Me siento en paz, envuelta en un microclima de pinos, laureles y ciruelos que respiran conmigo. La montaña está cerca, no solo en la vista, sino en el aire mismo, en el perfume fresco que se cuela entre las ramas.
Los pájaros cantan como si celebraran este cielo azul limpio, esta tregua del mundo. Aquí, entre el trino y el verde, siento que el tiempo se disuelve y solo queda el gozo sencillo de estar, de ser.
Esto trae a mi recuerdo cuando de adolescentes mi abuelo nos preguntaba a mi hermana y a mí:
— ¿Qué os gustaría ser, montaña o llano?
Rosana, que era la mayor, decía:
—A mí, montaña de la sierra norte del sistema central, que vertebra el centro de la Península Ibérica, abrazándola, trayéndole aire fresco y, sin cortar el camino de sus visitantes, les hace disfrutar de unos maravillosos paisajes, sentirse cerca del cielo. Cuando se sientan a descansar, en uno de sus peñascos, el vuelo de aves rapaces, con sus ruidosos graznidos, lo contemplan tan cercano que se sienten protegidos. Mi pandilla de amigos vamos siempre con un monitor, aunque solo sea para hacer senderismo, pues él sabe de refugios donde poder cobijarnos si nos sorprende una tormenta que, bien guarecidos, resulta espectacular.
Yo no tuve otra opción que pedir ser llano; lo cierto es que entonces no sabía muy bien cuál era el sentido de la pregunta, pero conocía el Valle de Lozoya, ya que, por vivir en Madrid, sabía que el agua que bebíamos venía de su río, represado por pantanos; así que para salir del paso dije:
—La llanura del Valle de Lozoya es una herida luminosa entre montañas; todo en él desciende con calma: el río, la niebla, la mirada. Aquí el paisaje no se impone, sino que acompaña. Los pinares murmuran antiguas historias, las piedras de los pueblos guardan el calor de las manos que los construyeron, y el agua, siempre el agua, corre limpia entre sauces y helechos. El valle respira como si tuviera memoria, es un refugio sin muros donde la belleza consuela al que lo admira. Aunque también hay que asegurarse en verano escoger para bañarse siempre sitios seguros y sin peligro.
Mi abuelo dijo sentirse muy orgulloso de las dos, pues nuestro amor a la naturaleza nos haría ser sensibles y conservar siempre su entorno. Además, nuestras respuestas habían sabido igualar el poderío de la alta montaña con la sencillez del bajo y llano valle.

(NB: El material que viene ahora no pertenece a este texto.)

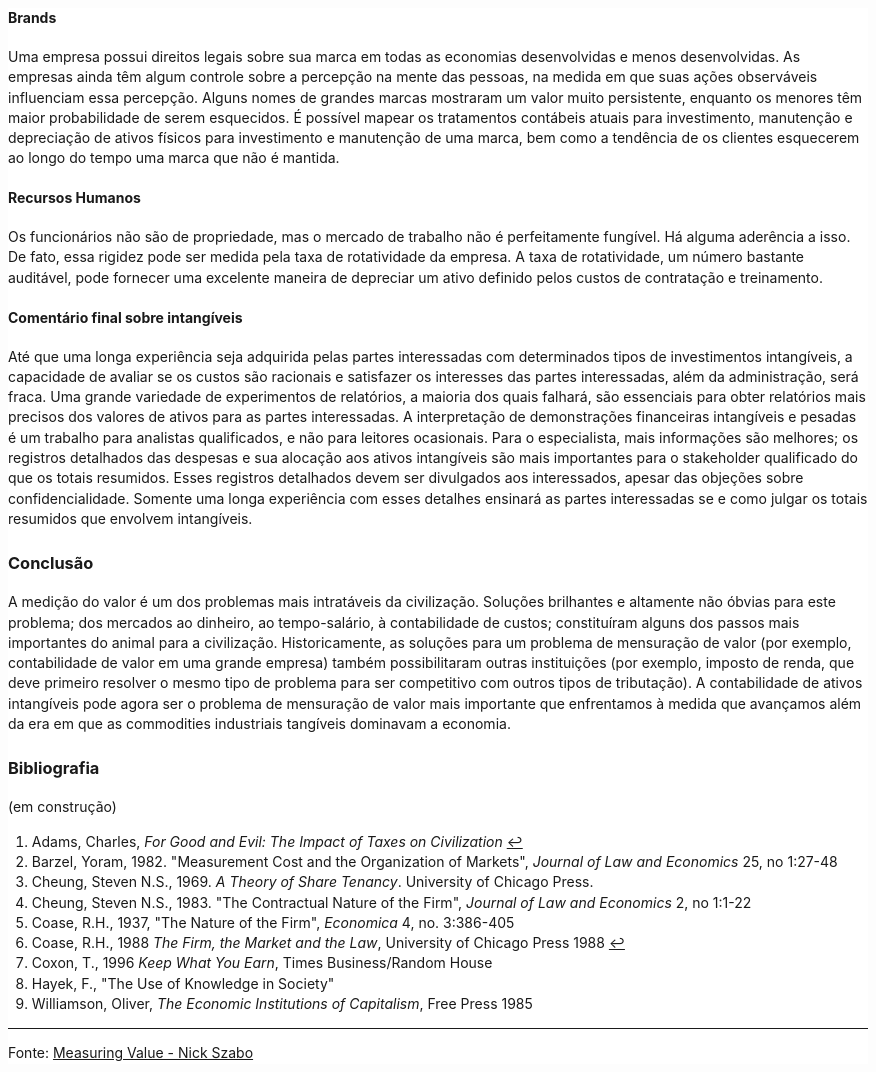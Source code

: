 #### Brands

Uma empresa possui direitos legais sobre sua marca em todas as economias desenvolvidas e menos desenvolvidas. As empresas ainda têm algum controle sobre a percepção na mente das pessoas, na medida em que suas ações observáveis influenciam essa percepção. Alguns nomes de grandes marcas mostraram um valor muito persistente, enquanto os menores têm maior probabilidade de serem esquecidos. É possível mapear os tratamentos contábeis atuais para investimento, manutenção e depreciação de ativos físicos para investimento e manutenção de uma marca, bem como a tendência de os clientes esquecerem ao longo do tempo uma marca que não é mantida.

#### Recursos Humanos

Os funcionários não são de propriedade, mas o mercado de trabalho não é perfeitamente fungível. Há alguma aderência a isso. De fato, essa rigidez pode ser medida pela taxa de rotatividade da empresa. A taxa de rotatividade, um número bastante auditável, pode fornecer uma excelente maneira de depreciar um ativo definido pelos custos de contratação e treinamento.

#### Comentário final sobre intangíveis

Até que uma longa experiência seja adquirida pelas partes interessadas com determinados tipos de investimentos intangíveis, a capacidade de avaliar se os custos são racionais e satisfazer os interesses das partes interessadas, além da administração, será fraca. Uma grande variedade de experimentos de relatórios, a maioria dos quais falhará, são essenciais para obter relatórios mais precisos dos valores de ativos para as partes interessadas. A interpretação de demonstrações financeiras intangíveis e pesadas é um trabalho para analistas qualificados, e não para leitores ocasionais. Para o especialista, mais informações são melhores; os registros detalhados das despesas e sua alocação aos ativos intangíveis são mais importantes para o stakeholder qualificado do que os totais resumidos. Esses registros detalhados devem ser divulgados aos interessados, apesar das objeções sobre confidencialidade. Somente uma longa experiência com esses detalhes ensinará as partes interessadas se e como julgar os totais resumidos que envolvem intangíveis.

### Conclusão

A medição do valor é um dos problemas mais intratáveis da civilização. Soluções brilhantes e altamente não óbvias para este problema; dos mercados ao dinheiro, ao tempo-salário, à contabilidade de custos; constituíram alguns dos passos mais importantes do animal para a civilização. Historicamente, as soluções para um problema de mensuração de valor (por exemplo, contabilidade de valor em uma grande empresa) também possibilitaram outras instituições (por exemplo, imposto de renda, que deve primeiro resolver o mesmo tipo de problema para ser competitivo com outros tipos de tributação). A contabilidade de ativos intangíveis pode agora ser o problema de mensuração de valor mais importante que enfrentamos à medida que avançamos além da era em que as commodities industriais tangíveis dominavam a economia.

### Bibliografia

(em construção)

1.  Adams, Charles, _For Good and Evil: The Impact of Taxes on Civilization_ [↩](#ref1)
2.  Barzel, Yoram, 1982\. "Measurement Cost and the Organization of Markets", _Journal of Law and Economics_ 25, no 1:27-48
3.  Cheung, Steven N.S., 1969\. _A Theory of Share Tenancy_. University of Chicago Press.
4.  Cheung, Steven N.S., 1983\. "The Contractual Nature of the Firm", _Journal of Law and Economics_ 2, no 1:1-22
5.  Coase, R.H., 1937, "The Nature of the Firm", _Economica_ 4, no. 3:386-405
6.  Coase, R.H., 1988 _The Firm, the Market and the Law_, University of Chicago Press 1988 [↩](#ref6)
7.  Coxon, T., 1996 _Keep What You Earn_, Times Business/Random House
8.  Hayek, F., "The Use of Knowledge in Society"
9.  Williamson, Oliver, _The Economic Institutions of Capitalism_, Free Press 1985


---
Fonte: [Measuring Value - Nick Szabo](https://nakamotoinstitute.org/measuring-value/)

Esto, según él, se aplicaba al género humano: nunca debíamos olvidar que la fortaleza, la humildad y la belleza interior son las cualidades más valiosas que nos igualan a la naturaleza para que el mundo en que vivimos sea infinitamente mejor.
Hoy, como digo al principio, estoy disfrutando de la cercanía majestuosa de la montaña y de la paz que la llanura del valle me transmite.
Muy delicado, el texto destaca por su lirismo, su equilibrio entre emoción y razón, y su mensaje intergeneracional de amor y respeto por la naturaleza.
Un escritura evocadora para una narración llena de sensibilidad.
Una vez más, sorprendente la transmisión del paisaje. Parece que se viaja por esa ruta.
Me encanta
Qué bien que la naturaleza te haya inspirado esos sentimientos de paz y la forma tan poderosa de transmitirlos.
Genoveva Esso
Precioso Soledad, como todo lo tuyo, pleno de emoción, lirismo y verdad. Enhorabuena.